Opened 2 years ago
Closed 14 months ago
#65569 closed defect (fixed)
emacs and legacy-support: `openat` broken?
Reported by: | lemzwerg (Werner Lemberg) | Owned by: | drkp (Dan Ports) |
---|---|---|---|
Priority: | Normal | Milestone: | |
Component: | ports | Version: | |
Keywords: | lion mountainlion snowleopard mavericks | Cc: | mascguy (Christopher Nielsen), cooljeanius (Eric Gallager) |
Port: | emacs legacy-support |
Description
In https://lists.macports.org/pipermail/macports-users/2022-July/051283.html I wrote:
The 'emacs-devel' package of MacPorts is currently based on commit 4650ea9c25514831d925e5006ea0c3679344333b (from 2022-Jul-12).
On Mac OS X 10.7.5 (Lion), emacs 27.2 builds fine. However, the above commit fails with
./temacs --batch -l loadup --temacs=pbootstrap \ --bin-dest /opt/local/bin/ \ --eln-dest /opt/local/lib/emacs/29.0.50/ Warning: arch-independent data dir '/opt/local/share/emacs/29.0.50/etc/': Invalid argument Warning: Lisp directory '/opt/local/var/macports/build/_opt_bblocal_var_buildworker_ports_build_ports_editors_emacs/emacs-devel/work/emacs-20220712/lisp': Invalid argument Error: /opt/local/share/emacs/29.0.50/etc/charsets: Invalid argument Emacs will not function correctly without the character map files.
I think I found the problem: I took the Portfile for emacs 27.2 (which compiles successfully in MacPorts) and applied emacs commit
From b3ad638a60845f17938ff812efcf2b2edfbd8c57 Mon Sep 17 00:00:00 2001 From: Paul Eggert <eggert@cs.ucla.edu> Date: Mon, 20 Jan 2020 01:08:42 -0800 Subject: [PATCH] Work better if stat etc. are interrupted
to it (see attached Portfile
together with the patch file patch-fstat.diff
) – et voilà, port destroot emacs
fails in the same way as described above.

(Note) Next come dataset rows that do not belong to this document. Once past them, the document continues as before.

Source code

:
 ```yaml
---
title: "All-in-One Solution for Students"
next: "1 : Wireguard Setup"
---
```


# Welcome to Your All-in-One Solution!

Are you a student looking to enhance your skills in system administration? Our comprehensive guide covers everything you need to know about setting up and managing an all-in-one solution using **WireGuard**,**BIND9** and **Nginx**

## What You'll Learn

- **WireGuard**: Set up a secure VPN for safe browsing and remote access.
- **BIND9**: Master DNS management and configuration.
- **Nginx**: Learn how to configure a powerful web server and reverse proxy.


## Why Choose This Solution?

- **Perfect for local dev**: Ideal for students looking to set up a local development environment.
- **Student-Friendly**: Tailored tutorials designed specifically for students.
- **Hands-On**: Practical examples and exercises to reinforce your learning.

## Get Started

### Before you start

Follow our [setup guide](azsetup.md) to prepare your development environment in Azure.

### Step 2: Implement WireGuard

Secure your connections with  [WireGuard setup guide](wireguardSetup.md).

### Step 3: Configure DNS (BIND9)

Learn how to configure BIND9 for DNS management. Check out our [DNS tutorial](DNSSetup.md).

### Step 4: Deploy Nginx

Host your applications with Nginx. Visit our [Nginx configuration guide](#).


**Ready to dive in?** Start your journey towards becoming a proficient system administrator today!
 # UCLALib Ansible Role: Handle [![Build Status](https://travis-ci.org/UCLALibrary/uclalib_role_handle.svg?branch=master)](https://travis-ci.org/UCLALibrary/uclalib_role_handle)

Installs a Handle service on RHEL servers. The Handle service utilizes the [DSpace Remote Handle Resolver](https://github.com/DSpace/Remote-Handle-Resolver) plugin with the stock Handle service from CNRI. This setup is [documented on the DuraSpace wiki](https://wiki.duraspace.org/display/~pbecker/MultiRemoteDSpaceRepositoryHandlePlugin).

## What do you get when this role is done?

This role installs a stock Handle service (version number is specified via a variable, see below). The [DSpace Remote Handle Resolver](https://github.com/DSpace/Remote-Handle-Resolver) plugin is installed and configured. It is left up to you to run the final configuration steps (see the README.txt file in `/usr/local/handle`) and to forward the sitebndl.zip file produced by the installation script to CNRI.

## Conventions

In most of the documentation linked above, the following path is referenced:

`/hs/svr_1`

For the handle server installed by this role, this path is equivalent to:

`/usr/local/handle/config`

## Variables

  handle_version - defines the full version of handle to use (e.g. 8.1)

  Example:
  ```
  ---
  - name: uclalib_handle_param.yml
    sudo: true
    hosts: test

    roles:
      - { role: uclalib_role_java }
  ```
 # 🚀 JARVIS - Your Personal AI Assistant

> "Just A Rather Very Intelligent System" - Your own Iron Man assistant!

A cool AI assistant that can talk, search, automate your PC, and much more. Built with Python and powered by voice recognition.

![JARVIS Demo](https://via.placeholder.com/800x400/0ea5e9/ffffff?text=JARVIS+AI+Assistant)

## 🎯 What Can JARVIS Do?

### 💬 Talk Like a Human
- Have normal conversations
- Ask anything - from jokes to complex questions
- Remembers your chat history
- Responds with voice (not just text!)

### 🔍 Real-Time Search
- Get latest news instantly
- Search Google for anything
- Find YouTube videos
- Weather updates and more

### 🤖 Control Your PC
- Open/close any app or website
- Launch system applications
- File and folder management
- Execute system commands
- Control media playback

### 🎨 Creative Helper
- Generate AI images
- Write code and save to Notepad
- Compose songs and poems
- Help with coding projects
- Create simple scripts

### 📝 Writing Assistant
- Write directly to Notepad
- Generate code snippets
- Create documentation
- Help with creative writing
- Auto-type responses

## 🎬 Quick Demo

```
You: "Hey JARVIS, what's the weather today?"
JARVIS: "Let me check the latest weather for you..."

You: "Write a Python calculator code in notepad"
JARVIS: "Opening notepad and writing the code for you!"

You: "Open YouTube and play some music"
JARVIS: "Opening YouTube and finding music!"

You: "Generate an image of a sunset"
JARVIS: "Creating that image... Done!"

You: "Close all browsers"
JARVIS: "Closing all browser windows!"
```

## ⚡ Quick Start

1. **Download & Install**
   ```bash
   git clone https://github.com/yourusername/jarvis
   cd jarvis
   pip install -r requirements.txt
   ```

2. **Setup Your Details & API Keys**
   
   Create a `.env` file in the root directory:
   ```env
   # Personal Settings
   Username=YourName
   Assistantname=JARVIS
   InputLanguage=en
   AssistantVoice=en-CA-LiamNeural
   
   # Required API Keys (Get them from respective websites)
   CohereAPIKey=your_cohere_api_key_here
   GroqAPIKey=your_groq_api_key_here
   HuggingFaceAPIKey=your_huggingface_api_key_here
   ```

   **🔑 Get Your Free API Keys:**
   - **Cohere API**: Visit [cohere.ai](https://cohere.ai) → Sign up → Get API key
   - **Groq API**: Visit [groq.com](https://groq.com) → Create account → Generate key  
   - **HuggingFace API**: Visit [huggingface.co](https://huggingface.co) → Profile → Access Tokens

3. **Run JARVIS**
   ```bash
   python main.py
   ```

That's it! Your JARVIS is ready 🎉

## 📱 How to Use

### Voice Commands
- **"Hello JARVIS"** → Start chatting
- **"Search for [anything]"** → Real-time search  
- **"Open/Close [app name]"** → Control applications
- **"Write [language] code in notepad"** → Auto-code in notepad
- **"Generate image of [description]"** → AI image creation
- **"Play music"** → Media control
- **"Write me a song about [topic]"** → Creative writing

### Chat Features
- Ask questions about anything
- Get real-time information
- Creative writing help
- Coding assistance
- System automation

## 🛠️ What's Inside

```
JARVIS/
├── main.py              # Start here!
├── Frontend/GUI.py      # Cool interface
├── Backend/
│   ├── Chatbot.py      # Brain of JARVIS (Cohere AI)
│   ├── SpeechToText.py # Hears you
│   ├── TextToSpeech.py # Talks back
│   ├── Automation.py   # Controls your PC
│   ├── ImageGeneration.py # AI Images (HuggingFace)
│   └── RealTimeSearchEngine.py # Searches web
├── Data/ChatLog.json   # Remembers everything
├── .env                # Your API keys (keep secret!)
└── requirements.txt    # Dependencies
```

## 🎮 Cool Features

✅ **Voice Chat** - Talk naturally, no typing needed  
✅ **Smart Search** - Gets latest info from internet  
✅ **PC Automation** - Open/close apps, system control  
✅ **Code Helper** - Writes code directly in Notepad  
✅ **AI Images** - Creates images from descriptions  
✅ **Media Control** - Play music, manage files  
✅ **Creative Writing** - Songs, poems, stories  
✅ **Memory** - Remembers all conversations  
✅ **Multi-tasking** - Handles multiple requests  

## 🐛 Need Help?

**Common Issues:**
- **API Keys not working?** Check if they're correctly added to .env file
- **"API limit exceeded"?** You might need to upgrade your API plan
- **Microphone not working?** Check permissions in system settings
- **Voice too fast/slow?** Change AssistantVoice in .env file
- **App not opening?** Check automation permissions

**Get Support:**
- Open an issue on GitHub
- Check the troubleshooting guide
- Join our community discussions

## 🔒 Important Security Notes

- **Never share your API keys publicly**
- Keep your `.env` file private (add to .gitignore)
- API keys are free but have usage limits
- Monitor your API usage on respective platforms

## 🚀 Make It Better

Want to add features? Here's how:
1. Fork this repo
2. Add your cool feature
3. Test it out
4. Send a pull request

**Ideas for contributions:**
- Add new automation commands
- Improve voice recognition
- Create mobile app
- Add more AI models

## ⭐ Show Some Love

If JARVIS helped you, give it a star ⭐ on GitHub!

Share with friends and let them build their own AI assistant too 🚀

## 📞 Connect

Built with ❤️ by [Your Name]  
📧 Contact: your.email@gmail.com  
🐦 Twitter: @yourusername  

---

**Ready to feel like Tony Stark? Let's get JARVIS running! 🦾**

My guess is that there is a problem with the implementation of openat
in the 'macports-legacy-support' library from Snow Leopard to Mavericks, since building emacs 28.2 fails exactly the same way on those platforms.
Attachments (2)
Change History (14)
Changed 2 years ago by lemzwerg (Werner Lemberg)
Changed 2 years ago by lemzwerg (Werner Lemberg)
Attachment: | patch-fstat.diff added |
---|
comment:1 Changed 2 years ago by lemzwerg (Werner Lemberg)
Keywords: | lion mountainlion snowleopard mavericks added |
---|---|
Port: | emacs macports-legacy-support added |
comment:2 Changed 2 years ago by mascguy (Christopher Nielsen)
Cc: | mascguy added |
---|
comment:3 Changed 2 years ago by mascguy (Christopher Nielsen)
Owner: | set to drkp |
---|---|
Status: | new → assigned |
comment:4 Changed 2 years ago by cooljeanius (Eric Gallager)
Cc: | cooljeanius added |
---|
comment:5 Changed 2 years ago by lemzwerg (Werner Lemberg)
comment:7 Changed 19 months ago by lemzwerg (Werner Lemberg)
Port: | legacy-support added; macports-legacy-support removed |
---|---|
Summary: | emacs and macports-legacy-support → emacs and legacy-support: `openat` broken? |
comment:8 Changed 15 months ago by acjones8 (Alex Jones)
Out of curiosity, I've tried compiling Emacs 29.1 for 10.5 PPC, and I ran into this bug as well. Truth be told, I don't think I have enough experience to solve this on my own, but I tried debugging temacs
and legacy-support
with GDB, and I may have found a few clues.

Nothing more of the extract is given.